* [What the task asks]
The answer must consist solely of the lines from the start of the records through the line containing "You'll find the", restated word for word, with no pictures.
■ ■ ■
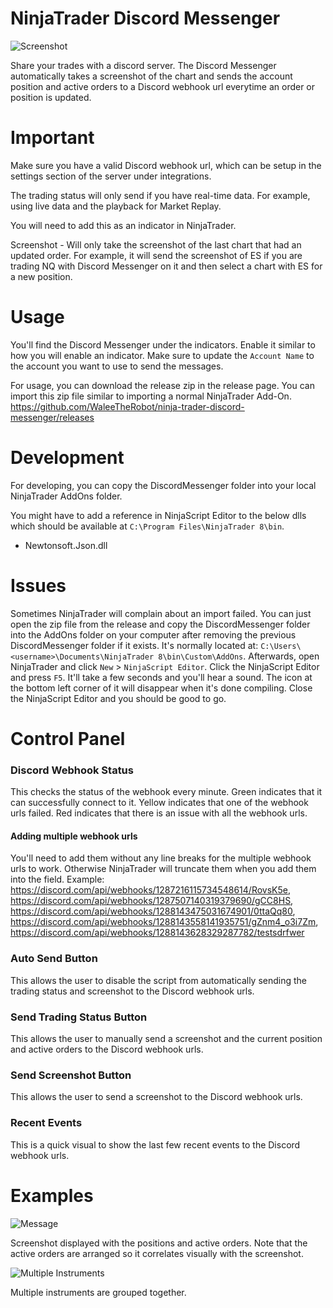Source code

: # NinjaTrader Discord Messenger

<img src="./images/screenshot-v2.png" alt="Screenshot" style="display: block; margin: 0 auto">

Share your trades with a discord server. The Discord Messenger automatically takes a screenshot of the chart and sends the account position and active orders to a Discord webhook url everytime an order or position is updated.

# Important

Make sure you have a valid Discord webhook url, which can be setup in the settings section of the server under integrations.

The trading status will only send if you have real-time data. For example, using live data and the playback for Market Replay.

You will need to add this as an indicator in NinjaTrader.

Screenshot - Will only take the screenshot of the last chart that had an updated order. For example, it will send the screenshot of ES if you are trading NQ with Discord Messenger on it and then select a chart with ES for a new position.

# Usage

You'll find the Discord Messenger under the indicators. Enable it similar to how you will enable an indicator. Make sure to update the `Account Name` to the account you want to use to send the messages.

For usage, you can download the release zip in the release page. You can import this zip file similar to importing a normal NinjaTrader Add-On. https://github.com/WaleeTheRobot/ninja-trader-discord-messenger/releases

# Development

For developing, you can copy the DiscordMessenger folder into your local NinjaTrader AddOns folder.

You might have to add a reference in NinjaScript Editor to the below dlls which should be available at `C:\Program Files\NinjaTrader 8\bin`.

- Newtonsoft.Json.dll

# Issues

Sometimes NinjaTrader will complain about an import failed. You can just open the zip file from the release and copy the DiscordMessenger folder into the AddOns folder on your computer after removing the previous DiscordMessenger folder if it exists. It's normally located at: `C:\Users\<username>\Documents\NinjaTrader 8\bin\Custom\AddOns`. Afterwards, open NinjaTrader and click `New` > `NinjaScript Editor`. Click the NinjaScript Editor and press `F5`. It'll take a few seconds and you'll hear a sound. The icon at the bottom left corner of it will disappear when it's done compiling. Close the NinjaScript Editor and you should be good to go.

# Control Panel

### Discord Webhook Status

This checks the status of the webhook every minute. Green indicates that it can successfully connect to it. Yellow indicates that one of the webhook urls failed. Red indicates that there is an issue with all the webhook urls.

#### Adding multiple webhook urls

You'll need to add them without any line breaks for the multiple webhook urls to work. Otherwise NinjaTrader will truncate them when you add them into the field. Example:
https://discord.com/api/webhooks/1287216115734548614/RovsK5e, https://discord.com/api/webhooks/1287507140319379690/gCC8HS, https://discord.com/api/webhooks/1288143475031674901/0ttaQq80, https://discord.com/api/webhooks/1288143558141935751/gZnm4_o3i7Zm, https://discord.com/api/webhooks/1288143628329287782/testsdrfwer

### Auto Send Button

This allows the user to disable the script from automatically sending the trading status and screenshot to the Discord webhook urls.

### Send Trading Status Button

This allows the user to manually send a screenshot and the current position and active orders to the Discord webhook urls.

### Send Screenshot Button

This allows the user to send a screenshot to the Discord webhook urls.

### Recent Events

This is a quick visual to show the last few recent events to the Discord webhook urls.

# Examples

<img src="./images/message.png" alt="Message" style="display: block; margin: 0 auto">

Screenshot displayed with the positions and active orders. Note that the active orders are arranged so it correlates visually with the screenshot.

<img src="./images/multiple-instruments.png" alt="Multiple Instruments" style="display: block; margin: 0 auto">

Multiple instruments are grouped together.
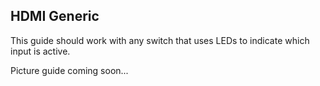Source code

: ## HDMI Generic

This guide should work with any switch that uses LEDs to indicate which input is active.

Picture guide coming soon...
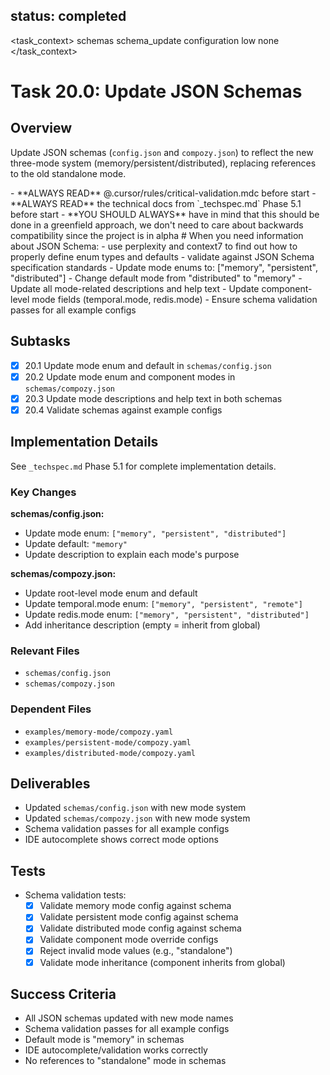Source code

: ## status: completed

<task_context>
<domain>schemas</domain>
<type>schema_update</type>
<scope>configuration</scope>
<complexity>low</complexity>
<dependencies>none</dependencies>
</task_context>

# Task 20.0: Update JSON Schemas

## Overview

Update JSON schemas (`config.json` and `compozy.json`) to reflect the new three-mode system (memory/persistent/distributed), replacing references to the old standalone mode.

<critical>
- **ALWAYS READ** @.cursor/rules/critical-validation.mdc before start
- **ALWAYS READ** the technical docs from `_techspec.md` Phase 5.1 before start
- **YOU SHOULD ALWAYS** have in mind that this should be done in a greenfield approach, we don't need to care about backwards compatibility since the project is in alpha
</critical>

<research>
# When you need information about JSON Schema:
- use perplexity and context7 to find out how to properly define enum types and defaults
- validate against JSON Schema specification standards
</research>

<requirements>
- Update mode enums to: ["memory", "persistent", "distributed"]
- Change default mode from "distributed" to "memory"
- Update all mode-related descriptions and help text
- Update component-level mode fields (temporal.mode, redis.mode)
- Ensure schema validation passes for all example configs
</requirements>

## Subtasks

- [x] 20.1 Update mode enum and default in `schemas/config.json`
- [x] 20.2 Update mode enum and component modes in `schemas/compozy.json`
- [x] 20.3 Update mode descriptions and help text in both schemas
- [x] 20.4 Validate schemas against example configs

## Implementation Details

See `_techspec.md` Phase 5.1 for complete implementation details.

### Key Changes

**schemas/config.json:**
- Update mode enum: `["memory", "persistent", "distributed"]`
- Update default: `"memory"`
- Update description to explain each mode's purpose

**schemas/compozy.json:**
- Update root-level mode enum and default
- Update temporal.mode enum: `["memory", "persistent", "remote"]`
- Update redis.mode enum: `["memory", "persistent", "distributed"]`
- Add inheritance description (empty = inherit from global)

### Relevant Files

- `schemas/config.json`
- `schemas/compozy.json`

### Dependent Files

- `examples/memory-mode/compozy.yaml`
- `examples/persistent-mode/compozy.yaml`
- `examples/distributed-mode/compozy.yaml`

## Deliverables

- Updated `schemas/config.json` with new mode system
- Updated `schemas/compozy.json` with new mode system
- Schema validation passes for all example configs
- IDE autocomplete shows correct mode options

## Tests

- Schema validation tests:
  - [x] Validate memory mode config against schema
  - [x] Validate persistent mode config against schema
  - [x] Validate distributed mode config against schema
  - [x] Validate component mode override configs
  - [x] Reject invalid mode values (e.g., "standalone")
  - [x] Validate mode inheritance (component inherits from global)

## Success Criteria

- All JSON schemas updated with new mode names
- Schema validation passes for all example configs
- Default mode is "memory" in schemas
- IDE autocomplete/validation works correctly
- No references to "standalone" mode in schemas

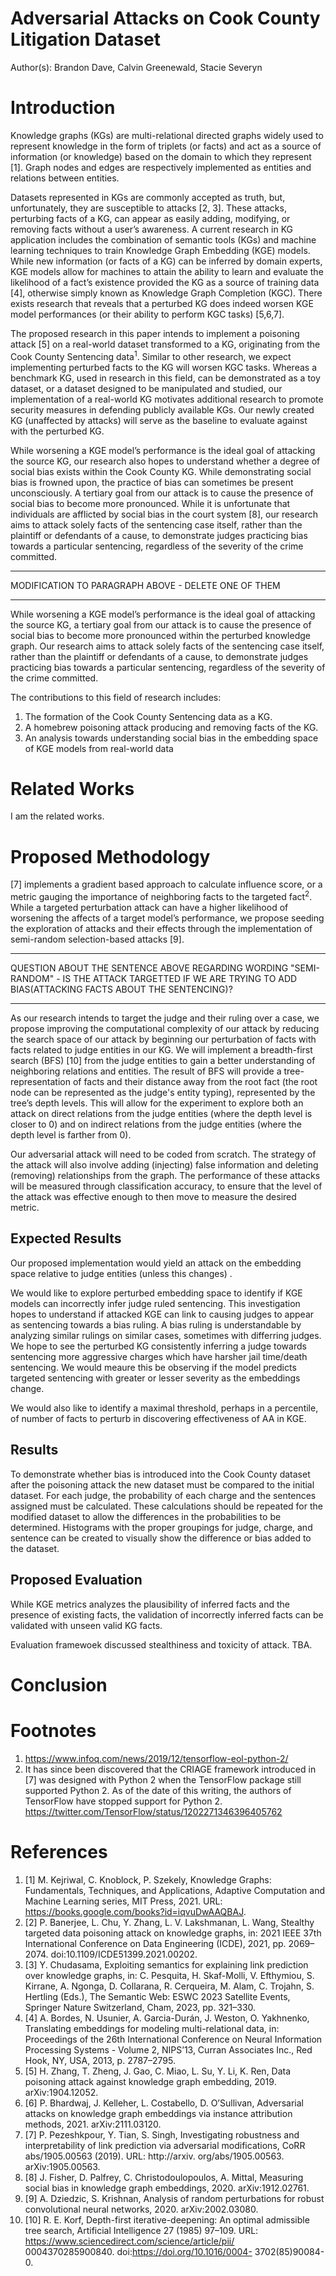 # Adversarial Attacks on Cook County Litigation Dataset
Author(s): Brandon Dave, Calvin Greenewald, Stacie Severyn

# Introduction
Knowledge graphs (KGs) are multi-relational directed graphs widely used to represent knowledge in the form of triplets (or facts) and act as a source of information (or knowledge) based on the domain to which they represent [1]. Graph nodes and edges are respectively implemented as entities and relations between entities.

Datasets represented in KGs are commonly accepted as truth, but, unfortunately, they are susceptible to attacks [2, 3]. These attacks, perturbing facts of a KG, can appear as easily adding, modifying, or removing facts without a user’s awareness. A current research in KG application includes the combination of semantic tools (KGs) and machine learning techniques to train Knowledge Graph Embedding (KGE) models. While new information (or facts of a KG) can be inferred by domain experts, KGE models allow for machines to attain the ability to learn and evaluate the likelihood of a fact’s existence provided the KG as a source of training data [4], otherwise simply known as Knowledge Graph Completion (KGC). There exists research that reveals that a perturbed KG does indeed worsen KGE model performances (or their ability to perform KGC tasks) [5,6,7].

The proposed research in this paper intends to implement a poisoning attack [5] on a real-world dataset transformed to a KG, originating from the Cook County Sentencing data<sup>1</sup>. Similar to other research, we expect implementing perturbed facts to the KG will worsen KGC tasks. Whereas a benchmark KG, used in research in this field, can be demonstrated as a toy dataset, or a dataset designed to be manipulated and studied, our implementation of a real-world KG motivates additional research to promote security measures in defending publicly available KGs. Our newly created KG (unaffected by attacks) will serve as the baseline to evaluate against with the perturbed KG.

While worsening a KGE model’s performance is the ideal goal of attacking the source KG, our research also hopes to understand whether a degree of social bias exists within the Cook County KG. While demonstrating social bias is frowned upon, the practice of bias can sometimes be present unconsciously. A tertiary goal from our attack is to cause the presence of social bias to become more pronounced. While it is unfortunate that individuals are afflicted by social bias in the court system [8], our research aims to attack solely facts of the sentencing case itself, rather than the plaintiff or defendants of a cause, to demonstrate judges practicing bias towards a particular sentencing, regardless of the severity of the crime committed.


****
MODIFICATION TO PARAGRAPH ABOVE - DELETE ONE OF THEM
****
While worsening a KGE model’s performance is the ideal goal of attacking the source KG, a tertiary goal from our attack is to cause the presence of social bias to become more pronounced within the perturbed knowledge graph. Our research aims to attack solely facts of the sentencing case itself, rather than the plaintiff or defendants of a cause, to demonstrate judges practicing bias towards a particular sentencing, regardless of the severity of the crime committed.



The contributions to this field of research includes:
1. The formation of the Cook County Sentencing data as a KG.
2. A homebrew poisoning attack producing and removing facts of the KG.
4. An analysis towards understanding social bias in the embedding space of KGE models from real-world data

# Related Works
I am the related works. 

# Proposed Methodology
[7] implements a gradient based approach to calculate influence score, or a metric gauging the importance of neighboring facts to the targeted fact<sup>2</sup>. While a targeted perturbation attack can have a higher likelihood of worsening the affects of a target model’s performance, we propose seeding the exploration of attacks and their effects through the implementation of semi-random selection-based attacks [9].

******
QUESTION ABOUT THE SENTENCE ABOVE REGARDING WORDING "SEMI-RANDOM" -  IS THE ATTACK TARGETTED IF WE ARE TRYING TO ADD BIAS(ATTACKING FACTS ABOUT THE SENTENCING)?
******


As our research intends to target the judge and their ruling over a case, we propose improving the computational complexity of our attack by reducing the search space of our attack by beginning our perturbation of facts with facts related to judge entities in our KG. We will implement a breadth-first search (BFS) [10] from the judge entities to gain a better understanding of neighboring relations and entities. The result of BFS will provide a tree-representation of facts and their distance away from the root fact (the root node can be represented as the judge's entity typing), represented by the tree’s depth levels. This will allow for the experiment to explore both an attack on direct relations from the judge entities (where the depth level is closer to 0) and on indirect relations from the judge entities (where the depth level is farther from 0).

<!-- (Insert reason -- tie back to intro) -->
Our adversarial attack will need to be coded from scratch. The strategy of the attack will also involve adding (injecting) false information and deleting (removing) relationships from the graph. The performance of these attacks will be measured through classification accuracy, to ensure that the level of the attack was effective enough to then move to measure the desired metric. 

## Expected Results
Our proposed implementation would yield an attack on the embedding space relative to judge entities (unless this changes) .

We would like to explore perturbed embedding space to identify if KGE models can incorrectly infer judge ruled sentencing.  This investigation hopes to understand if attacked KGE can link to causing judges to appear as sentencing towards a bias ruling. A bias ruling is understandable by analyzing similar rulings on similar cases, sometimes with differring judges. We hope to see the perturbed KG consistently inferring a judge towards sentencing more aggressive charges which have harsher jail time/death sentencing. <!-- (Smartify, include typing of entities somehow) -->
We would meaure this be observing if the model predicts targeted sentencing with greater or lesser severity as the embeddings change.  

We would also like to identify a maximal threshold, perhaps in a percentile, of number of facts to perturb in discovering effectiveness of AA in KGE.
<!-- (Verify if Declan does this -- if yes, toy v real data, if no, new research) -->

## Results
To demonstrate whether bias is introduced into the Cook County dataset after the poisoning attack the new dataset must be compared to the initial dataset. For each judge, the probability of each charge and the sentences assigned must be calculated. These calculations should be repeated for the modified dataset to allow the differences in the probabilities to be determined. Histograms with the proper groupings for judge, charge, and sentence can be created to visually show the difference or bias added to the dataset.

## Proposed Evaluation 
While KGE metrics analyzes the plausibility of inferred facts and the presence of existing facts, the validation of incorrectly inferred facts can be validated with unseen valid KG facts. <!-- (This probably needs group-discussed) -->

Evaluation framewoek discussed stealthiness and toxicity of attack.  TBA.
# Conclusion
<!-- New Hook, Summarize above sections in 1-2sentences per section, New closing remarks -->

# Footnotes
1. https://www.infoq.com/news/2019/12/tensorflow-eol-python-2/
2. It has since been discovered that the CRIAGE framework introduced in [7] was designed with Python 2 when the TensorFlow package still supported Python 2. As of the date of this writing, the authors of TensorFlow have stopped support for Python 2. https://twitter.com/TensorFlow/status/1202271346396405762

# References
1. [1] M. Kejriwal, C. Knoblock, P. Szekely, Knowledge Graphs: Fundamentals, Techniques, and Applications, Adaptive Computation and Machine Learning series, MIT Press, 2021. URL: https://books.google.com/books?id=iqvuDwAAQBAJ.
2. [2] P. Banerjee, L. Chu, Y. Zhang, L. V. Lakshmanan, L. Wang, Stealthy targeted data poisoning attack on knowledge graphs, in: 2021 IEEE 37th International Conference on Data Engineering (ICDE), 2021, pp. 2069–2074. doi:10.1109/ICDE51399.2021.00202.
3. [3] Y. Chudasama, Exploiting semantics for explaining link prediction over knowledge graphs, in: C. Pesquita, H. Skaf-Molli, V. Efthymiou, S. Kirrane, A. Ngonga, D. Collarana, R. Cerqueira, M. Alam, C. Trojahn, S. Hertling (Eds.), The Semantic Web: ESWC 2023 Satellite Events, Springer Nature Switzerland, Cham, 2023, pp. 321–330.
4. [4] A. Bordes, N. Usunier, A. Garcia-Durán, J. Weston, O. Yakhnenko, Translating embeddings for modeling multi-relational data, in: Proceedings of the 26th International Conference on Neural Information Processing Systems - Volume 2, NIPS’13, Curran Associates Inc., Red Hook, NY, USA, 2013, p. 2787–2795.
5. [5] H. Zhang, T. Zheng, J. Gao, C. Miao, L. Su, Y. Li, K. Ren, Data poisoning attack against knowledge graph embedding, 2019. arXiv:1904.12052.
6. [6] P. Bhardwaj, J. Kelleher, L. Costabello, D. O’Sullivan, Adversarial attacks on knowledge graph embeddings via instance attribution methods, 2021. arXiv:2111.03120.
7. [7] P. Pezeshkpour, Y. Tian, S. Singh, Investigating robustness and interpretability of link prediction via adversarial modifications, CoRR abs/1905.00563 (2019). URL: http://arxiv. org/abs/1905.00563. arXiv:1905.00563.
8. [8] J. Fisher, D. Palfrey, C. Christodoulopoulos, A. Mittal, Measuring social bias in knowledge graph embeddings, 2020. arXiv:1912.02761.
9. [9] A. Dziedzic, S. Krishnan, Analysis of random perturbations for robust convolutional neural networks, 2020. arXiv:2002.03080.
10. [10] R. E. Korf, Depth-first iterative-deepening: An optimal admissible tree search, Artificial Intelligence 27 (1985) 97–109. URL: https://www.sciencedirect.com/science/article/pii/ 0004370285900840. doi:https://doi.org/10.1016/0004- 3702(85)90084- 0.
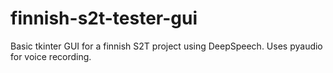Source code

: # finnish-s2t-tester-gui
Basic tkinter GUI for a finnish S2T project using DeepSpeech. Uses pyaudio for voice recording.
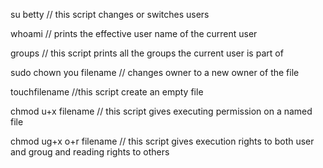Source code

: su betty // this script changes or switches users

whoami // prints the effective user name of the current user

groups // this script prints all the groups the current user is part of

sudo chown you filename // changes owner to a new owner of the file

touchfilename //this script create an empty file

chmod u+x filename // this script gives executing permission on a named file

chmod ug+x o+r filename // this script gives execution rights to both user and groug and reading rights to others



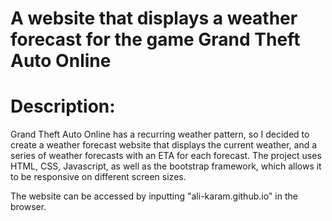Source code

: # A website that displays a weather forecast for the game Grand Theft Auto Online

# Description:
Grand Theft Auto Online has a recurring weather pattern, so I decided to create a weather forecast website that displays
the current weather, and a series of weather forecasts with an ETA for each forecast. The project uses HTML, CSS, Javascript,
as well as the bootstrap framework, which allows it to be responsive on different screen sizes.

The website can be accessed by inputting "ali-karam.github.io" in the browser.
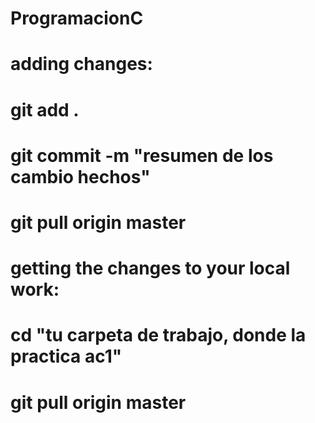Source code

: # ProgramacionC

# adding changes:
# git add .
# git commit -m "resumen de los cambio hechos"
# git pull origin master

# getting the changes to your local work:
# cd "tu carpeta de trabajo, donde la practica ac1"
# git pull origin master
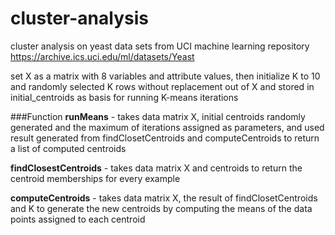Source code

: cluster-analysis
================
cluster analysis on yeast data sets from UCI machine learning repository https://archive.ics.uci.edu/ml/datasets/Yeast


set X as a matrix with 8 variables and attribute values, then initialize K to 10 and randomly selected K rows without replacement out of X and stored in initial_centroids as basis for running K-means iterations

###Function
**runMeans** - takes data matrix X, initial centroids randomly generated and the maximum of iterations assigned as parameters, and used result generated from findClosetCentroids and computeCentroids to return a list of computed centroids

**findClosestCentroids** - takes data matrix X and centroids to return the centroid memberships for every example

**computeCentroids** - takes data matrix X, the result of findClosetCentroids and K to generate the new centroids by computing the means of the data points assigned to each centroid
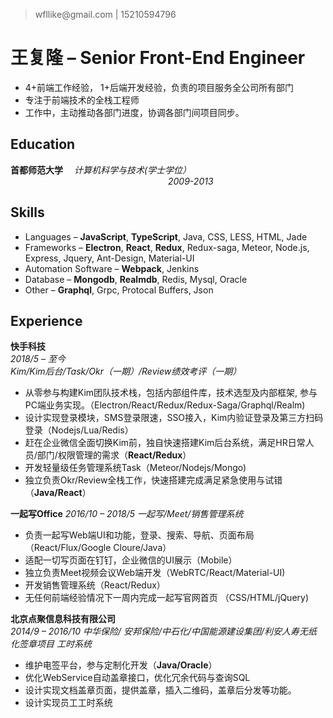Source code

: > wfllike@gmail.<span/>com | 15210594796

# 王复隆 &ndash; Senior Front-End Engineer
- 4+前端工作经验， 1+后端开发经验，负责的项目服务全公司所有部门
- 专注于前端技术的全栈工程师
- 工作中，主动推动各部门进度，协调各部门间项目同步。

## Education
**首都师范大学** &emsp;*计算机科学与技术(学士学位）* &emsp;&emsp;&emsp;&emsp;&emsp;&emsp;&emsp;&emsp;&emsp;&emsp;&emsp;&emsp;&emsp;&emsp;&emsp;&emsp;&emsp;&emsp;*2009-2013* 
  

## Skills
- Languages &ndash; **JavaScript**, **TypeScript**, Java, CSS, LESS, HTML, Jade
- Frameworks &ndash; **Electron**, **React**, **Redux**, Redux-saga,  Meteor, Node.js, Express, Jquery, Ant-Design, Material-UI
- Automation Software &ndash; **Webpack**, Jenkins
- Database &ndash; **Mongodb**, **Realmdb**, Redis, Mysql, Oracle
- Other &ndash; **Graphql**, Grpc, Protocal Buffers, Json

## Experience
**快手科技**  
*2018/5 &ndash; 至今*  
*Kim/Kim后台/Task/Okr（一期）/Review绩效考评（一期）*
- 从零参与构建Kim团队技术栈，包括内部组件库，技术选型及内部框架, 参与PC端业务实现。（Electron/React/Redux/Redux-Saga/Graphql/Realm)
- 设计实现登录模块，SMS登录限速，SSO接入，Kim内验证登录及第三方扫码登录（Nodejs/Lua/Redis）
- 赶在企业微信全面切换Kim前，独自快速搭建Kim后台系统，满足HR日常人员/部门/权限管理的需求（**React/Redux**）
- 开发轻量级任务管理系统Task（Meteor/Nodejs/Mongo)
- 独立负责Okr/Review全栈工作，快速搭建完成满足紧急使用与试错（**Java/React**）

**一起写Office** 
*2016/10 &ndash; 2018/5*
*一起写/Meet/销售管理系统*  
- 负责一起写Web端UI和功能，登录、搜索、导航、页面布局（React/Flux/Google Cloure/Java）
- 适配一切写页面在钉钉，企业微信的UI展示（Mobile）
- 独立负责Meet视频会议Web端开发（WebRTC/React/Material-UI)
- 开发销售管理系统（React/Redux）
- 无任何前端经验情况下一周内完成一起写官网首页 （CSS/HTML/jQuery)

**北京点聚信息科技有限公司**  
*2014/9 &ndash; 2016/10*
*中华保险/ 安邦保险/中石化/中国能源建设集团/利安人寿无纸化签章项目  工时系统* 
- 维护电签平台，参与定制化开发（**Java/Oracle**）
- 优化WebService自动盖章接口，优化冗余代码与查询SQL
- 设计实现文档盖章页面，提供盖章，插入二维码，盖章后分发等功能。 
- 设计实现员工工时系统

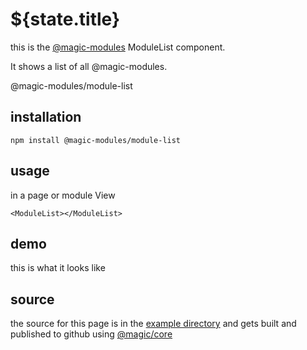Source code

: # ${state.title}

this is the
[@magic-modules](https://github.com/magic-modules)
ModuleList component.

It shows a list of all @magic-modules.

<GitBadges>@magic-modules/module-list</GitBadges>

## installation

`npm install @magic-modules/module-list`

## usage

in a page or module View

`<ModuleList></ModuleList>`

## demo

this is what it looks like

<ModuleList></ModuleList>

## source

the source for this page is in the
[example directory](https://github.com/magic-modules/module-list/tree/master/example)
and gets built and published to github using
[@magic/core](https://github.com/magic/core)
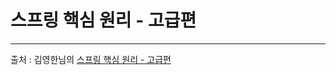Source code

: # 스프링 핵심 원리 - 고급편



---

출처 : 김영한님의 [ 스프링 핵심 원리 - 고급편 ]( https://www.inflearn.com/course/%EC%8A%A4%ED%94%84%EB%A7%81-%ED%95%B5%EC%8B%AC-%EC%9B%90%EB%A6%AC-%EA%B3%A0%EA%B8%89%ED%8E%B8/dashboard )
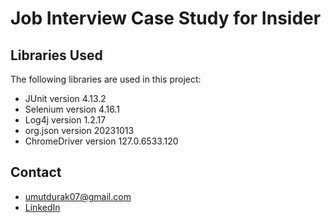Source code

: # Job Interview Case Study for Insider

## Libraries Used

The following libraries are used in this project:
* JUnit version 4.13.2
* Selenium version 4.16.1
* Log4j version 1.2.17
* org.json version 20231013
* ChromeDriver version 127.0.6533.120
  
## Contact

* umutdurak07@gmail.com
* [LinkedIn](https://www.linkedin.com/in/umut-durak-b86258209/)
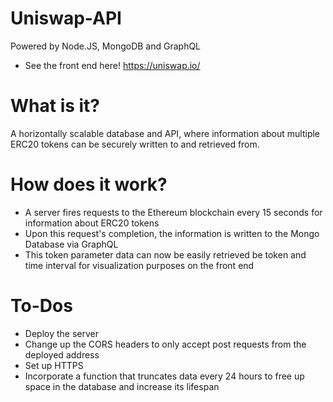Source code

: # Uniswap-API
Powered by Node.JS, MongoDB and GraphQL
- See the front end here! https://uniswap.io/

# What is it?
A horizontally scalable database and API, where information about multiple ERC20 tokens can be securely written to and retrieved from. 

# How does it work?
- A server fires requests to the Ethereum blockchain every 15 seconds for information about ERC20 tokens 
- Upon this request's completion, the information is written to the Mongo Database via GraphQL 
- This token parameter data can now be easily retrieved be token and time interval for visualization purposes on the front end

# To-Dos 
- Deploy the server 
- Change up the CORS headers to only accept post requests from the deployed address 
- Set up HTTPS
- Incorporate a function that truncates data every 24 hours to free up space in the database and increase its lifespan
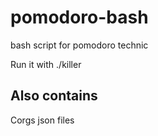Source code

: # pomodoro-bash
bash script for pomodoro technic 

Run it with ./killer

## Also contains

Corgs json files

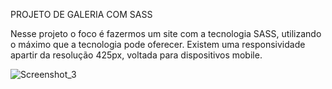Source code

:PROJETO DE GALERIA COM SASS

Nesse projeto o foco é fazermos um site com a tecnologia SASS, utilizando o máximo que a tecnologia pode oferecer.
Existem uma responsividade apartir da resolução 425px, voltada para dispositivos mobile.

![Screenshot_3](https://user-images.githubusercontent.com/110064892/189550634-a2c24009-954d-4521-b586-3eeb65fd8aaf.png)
■ ■ ■
* [Solution to this exercise]
Source code

: # NinjaTrader Discord Messenger

<img src="./images/screenshot-v2.png" alt="Screenshot" style="display: block; margin: 0 auto">

Share your trades with a discord server. The Discord Messenger automatically takes a screenshot of the chart and sends the account position and active orders to a Discord webhook url everytime an order or position is updated.

# Important

Make sure you have a valid Discord webhook url, which can be setup in the settings section of the server under integrations.

The trading status will only send if you have real-time data. For example, using live data and the playback for Market Replay.

You will need to add this as an indicator in NinjaTrader.

Screenshot - Will only take the screenshot of the last chart that had an updated order. For example, it will send the screenshot of ES if you are trading NQ with Discord Messenger on it and then select a chart with ES for a new position.

# Usage

You'll find the Discord Messenger under the indicators. Enable it similar to how you will enable an indicator. Make sure to update the `Account Name` to the account you want to use to send the messages.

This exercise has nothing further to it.